_Exercise brief_
Go line by line through the data and copy those with the word "server".

** Material for this exercise follows **

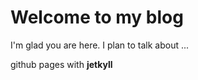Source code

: # Welcome to my blog

I'm glad you are here. I plan to talk about ...

github pages with **jetkyll**
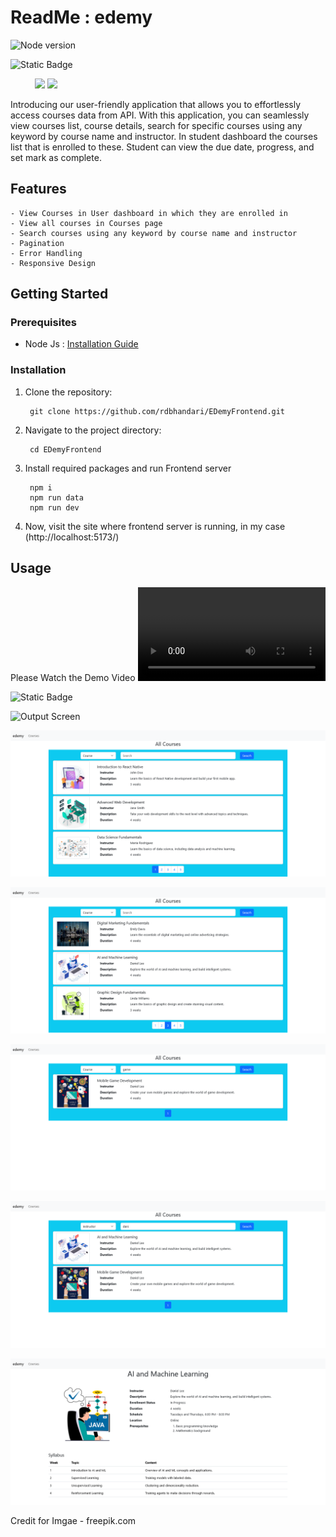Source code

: # ReadMe : edemy

![Node version](https://img.shields.io/badge/Node-v18.16.0-blue.svg)

 ![Static Badge](https://img.shields.io/badge/Tech%20Stack-2c315e?style=for-the-badge) 

&nbsp;&nbsp;&nbsp;&nbsp; &nbsp;&nbsp;&nbsp;&nbsp;
![](https://img.shields.io/badge/React-20232A?style=for-the-badge&logo=react&logoColor=61DAFB)
![](https://img.shields.io/badge/Redux-593D88?style=for-the-badge&logo=redux&logoColor=white)



Introducing our user-friendly application that allows you to effortlessly access courses data from API. With this application, you can seamlessly view courses list, course details, search for specific courses using any keyword by course name and instructor. In student dashboard the courses list that is enrolled to these. Student can view the due date, progress, and set mark as complete. 


## Features
    - View Courses in User dashboard in which they are enrolled in
    - View all courses in Courses page
    - Search courses using any keyword by course name and instructor
    - Pagination
    - Error Handling 
    - Responsive Design

## Getting Started

### Prerequisites

- Node Js : [Installation Guide](https://nodejs.org/en/download)

### Installation

1. Clone the repository:

        git clone https://github.com/rdbhandari/EDemyFrontend.git

2. Navigate to the project directory:

        cd EDemyFrontend

4. Install required packages and run Frontend server 

        npm i 
        npm run data 
        npm run dev

5. Now, visit the site where frontend server is running, in my case (http://localhost:5173/)



## Usage
Please Watch the Demo Video ![DEMO](https://github.com/rdbhandari/EDemyFrontend/blob/main/outputs/DEMO.mp4)


![Static Badge](https://img.shields.io/badge/Output%20Screen-5fb535?style=for-the-badge) 


![Output Screen](https://github.com/rdbhandari/EDemyFrontend/blob/master/outputs/outputs/OPSS1.png?raw=true)



![Output Screen](https://github.com/rdbhandari/EDemyFrontend/blob/master/outputs/OPSS2.png?raw=true)


![Output Screen](https://github.com/rdbhandari/EDemyFrontend/blob/master/outputs/OPSS3.png?raw=true)


![Output Screen](https://github.com/rdbhandari/EDemyFrontend/blob/master/outputs/OPSS4.png?raw=true)



![Output Screen](https://github.com/rdbhandari/EDemyFrontend/blob/master/outputs/OPSS5.png?raw=true)


![Output Screen](https://github.com/rdbhandari/EDemyFrontend/blob/master/outputs/OPSS6.png?raw=true)


Credit for Imgae - freepik.com
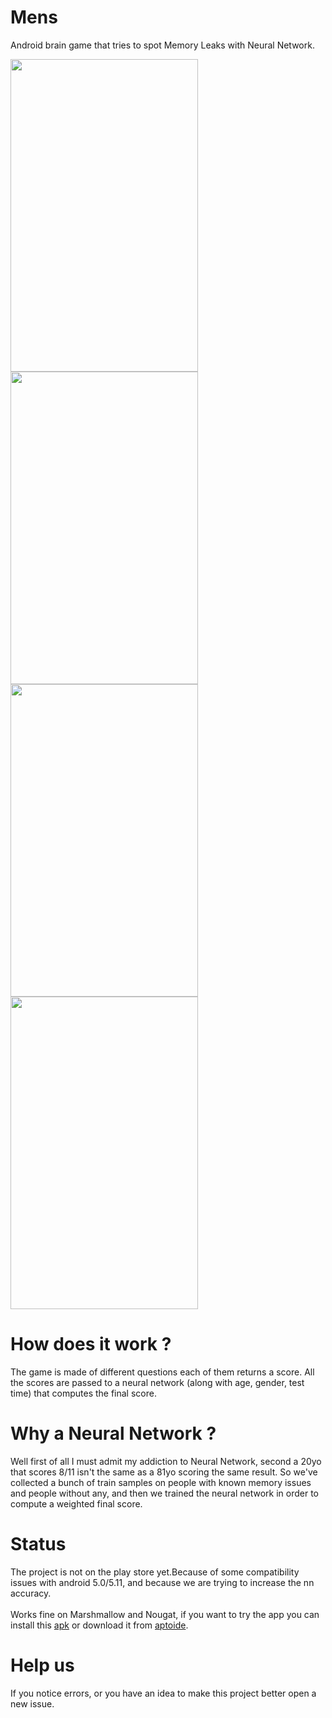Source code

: # Mens
Android brain game that tries to spot Memory Leaks with Neural Network.

<img src="https://user-images.githubusercontent.com/17238972/29034008-224e4d32-7b97-11e7-89b2-e9e57f411e35.png" width=300 height=500 /> <img src="https://user-images.githubusercontent.com/17238972/29034010-2250316a-7b97-11e7-9a03-2c6fb02f5b11.png" width=300 height=500 />
<br />
<img src="https://user-images.githubusercontent.com/17238972/29034009-224ecdf2-7b97-11e7-8870-10d82d5487ab.png" width=300 height=500/> <img src="https://user-images.githubusercontent.com/17238972/29034007-22265dfe-7b97-11e7-9a7d-b4cb7899833e.png" width=300 height=500/>
<br />

# How does it work ?
The game is made of different questions each of them returns a score. All the scores are passed to a neural network (along with age, gender, test time) that computes the final score.

# Why a Neural Network ?
Well first of all I must admit my addiction to Neural Network, second a 20yo that scores 8/11 isn't the same as a 81yo scoring the same result. So we've collected a bunch of train samples on people with known memory issues and people without any, and  then we trained the neural network in order to compute a weighted final score.

# Status
The project is not on the play store yet.Because of some compatibility issues with android 5.0/5.11, and because we are trying to increase the nn accuracy.<br /> <br />
Works fine on Marshmallow and Nougat, if you want to try the app you can install this <a href="https://github.com/PiSimo/Mens/raw/master/apk/mens.apk">apk</a> or download it from <a href="https://org-pisimo-mens.it.aptoide.com/?store_name=pisimo&app_id=31254446">aptoide</a>.<br/>

# Help us
If you notice errors, or you have an idea to make this project better open a new issue.<br />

** End of Material for this exercise **

_Your solution_
4. Install required packages and run Frontend server 
5. Now, visit the site where frontend server is running, in my case (http://localhost:5173/)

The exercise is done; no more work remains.